CRAIG, Colo. – With a century long connection to the cyclical nature of working lands, the Hume family has partnered with the Colorado Cattlemen’s Agricultural Land Trust (CCALT) to permanently conserve their 975-acre ranch located five miles east of Craig. This important conservation easement protects year-round operations on abundant lands that provide spring and summer range for cattle, fall hay production which becomes winter feed, more than one mile of the Yampa River, and a wildlife migration corridor that supports big game species all year long.
U.S. Highway 40 bisects the ranch, where the Humes run a cow-calf operation. Their abundant grass-hay production benefits from the high water table along the Yampa River and senior irrigation water rights from the Norvell Ditch and Rowley Pump Station. According to the USDA Natural Resources Conservation Service (NRCS), the ranch contains over 150 acres of Farmland of Statewide Importance, predominately on southern portions of the ranch, where the fertile ground is also utilized as fall and winter pasture.
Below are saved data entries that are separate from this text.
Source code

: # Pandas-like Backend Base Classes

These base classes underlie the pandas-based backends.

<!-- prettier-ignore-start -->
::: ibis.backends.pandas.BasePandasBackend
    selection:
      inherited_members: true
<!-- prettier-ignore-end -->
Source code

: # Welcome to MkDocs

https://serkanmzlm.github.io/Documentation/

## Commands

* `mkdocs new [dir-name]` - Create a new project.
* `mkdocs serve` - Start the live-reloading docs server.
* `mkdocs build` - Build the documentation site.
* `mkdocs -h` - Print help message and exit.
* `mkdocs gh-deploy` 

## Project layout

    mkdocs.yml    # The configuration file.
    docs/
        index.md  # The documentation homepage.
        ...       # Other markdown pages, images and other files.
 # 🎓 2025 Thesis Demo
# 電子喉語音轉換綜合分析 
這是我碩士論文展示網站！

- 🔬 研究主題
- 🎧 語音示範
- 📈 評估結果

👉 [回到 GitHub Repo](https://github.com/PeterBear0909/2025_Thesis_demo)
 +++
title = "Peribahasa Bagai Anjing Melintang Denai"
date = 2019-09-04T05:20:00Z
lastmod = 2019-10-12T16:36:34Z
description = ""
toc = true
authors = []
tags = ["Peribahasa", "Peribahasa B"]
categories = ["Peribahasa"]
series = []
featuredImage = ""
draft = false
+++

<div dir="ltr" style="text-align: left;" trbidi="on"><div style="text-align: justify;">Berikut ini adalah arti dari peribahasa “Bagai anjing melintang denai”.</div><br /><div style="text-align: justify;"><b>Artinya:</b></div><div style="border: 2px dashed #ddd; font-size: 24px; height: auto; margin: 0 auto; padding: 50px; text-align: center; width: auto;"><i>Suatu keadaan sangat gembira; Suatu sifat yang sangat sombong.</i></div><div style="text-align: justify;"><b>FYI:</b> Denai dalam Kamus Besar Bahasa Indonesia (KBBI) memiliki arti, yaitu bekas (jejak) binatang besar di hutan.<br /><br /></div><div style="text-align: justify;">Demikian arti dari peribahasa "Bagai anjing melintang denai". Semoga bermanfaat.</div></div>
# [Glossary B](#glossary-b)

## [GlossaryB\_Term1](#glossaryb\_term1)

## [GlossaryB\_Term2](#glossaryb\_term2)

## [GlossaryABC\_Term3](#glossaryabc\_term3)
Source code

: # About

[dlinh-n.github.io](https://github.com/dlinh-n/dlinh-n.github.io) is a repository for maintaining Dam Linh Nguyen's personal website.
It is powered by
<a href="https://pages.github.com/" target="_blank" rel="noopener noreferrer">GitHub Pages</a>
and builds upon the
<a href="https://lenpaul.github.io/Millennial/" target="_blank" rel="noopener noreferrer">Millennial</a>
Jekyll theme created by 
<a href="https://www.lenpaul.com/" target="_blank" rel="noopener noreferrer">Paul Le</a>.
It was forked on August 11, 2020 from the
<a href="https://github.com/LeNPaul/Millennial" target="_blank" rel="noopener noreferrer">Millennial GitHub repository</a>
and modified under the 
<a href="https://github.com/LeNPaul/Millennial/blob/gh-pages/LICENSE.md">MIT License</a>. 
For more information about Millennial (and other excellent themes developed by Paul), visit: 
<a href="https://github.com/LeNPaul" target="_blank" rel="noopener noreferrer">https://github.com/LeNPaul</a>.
Restoration and resilience embody the Hume family’s approach to the land. Jim Hume and his wife, Roberta live on the ranch and Jim manages the operation with their twin sons, Jake and Jared, under Hume Land, LLC. Roberta’s grandfather homesteaded near the property in 1913 and initially purchased some of the property in the 1920s, but like many other families in the area lost their home during the Great Depression. Subsequent generations, including Jim, Jared, and Jake acquired additional land over the years to piece together the property that is now permanently conserved. Father and sons agreed that ensuring their families and land remain linked forever shows the Hume family’s multigenerational commitment to their ranching operation.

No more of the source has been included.